=== DIRECTIONS ===
Would you please transcribe exactly the lines from the one containing "### 3、静态类型 vs 动态类型 vs 强类型 vs 弱类型" through the end of the material below, and only those?

=== STUDY MATERIAL ===
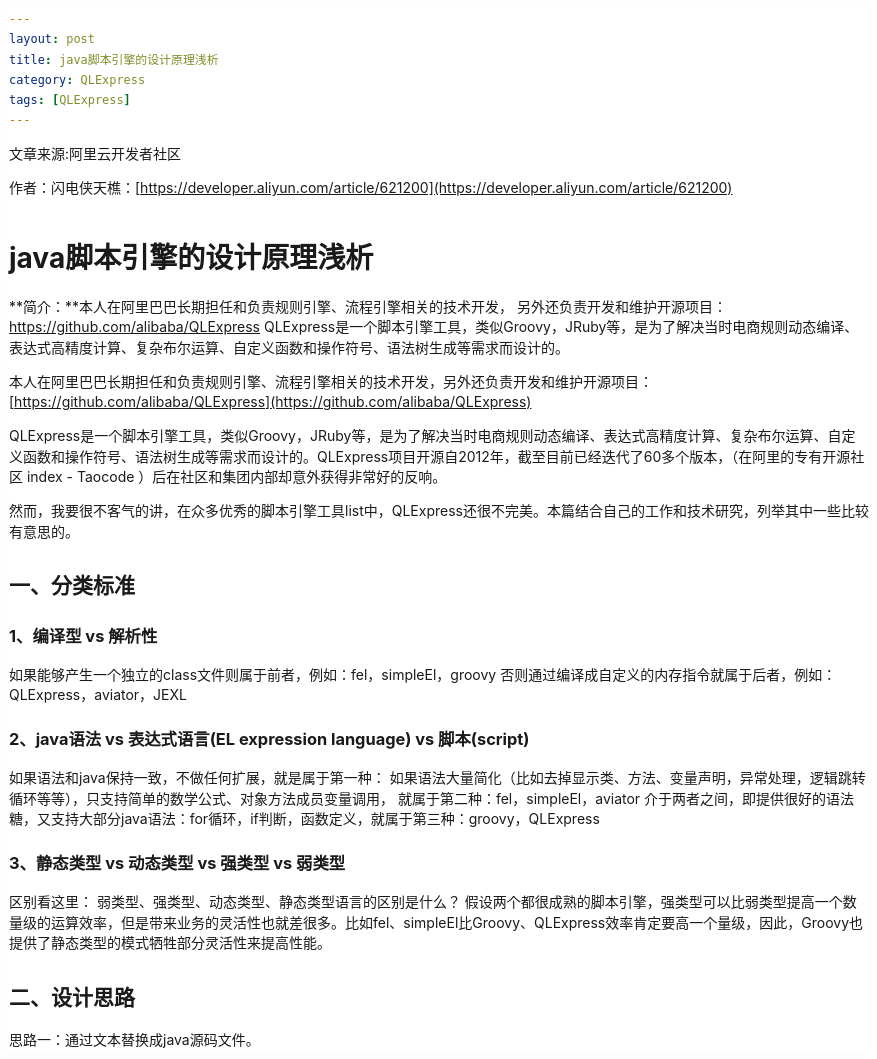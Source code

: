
 ```yaml
---
layout: post
title: java脚本引擎的设计原理浅析
category: QLExpress
tags: [QLExpress]
---
```



文章来源:阿里云开发者社区

作者：闪电侠天樵：[https://developer.aliyun.com/article/621200](https://developer.aliyun.com/article/621200)



# java脚本引擎的设计原理浅析


 **简介：**本人在阿里巴巴长期担任和负责规则引擎、流程引擎相关的技术开发，
 另外还负责开发和维护开源项目：https://github.com/alibaba/QLExpress QLExpress是一个脚本引擎工具，类似Groovy，JRuby等，是为了解决当时电商规则动态编译、表达式高精度计算、复杂布尔运算、自定义函数和操作符号、语法树生成等需求而设计的。

本人在阿里巴巴长期担任和负责规则引擎、流程引擎相关的技术开发，另外还负责开发和维护开源项目：
[https://github.com/alibaba/QLExpress](https://github.com/alibaba/QLExpress)

QLExpress是一个脚本引擎工具，类似Groovy，JRuby等，是为了解决当时电商规则动态编译、表达式高精度计算、复杂布尔运算、自定义函数和操作符号、语法树生成等需求而设计的。QLExpress项目开源自2012年，截至目前已经迭代了60多个版本，（在阿里的专有开源社区 index - Taocode ）后在社区和集团内部却意外获得非常好的反响。

然而，我要很不客气的讲，在众多优秀的脚本引擎工具list中，QLExpress还很不完美。本篇结合自己的工作和技术研究，列举其中一些比较有意思的。

## 一、分类标准

### 1、编译型 vs 解析性

如果能够产生一个独立的class文件则属于前者，例如：fel，simpleEl，groovy
否则通过编译成自定义的内存指令就属于后者，例如：QLExpress，aviator，JEXL

### 2、java语法 vs 表达式语言(EL expression language) vs 脚本(script)

如果语法和java保持一致，不做任何扩展，就是属于第一种：
如果语法大量简化（比如去掉显示类、方法、变量声明，异常处理，逻辑跳转循环等等），只支持简单的数学公式、对象方法成员变量调用， 就属于第二种：fel，simpleEl，aviator
介于两者之间，即提供很好的语法糖，又支持大部分java语法：for循环，if判断，函数定义，就属于第三种：groovy，QLExpress

### 3、静态类型 vs 动态类型 vs 强类型 vs 弱类型

区别看这里： 弱类型、强类型、动态类型、静态类型语言的区别是什么？
假设两个都很成熟的脚本引擎，强类型可以比弱类型提高一个数量级的运算效率，但是带来业务的灵活性也就差很多。比如fel、simpleEl比Groovy、QLExpress效率肯定要高一个量级，因此，Groovy也提供了静态类型的模式牺牲部分灵活性来提高性能。

## 二、设计思路

思路一：通过文本替换成java源码文件。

=== WORKED SOLUTION ===
### 3、静态类型 vs 动态类型 vs 强类型 vs 弱类型

区别看这里： 弱类型、强类型、动态类型、静态类型语言的区别是什么？
假设两个都很成熟的脚本引擎，强类型可以比弱类型提高一个数量级的运算效率，但是带来业务的灵活性也就差很多。比如fel、simpleEl比Groovy、QLExpress效率肯定要高一个量级，因此，Groovy也提供了静态类型的模式牺牲部分灵活性来提高性能。

## 二、设计思路

思路一：通过文本替换成java源码文件。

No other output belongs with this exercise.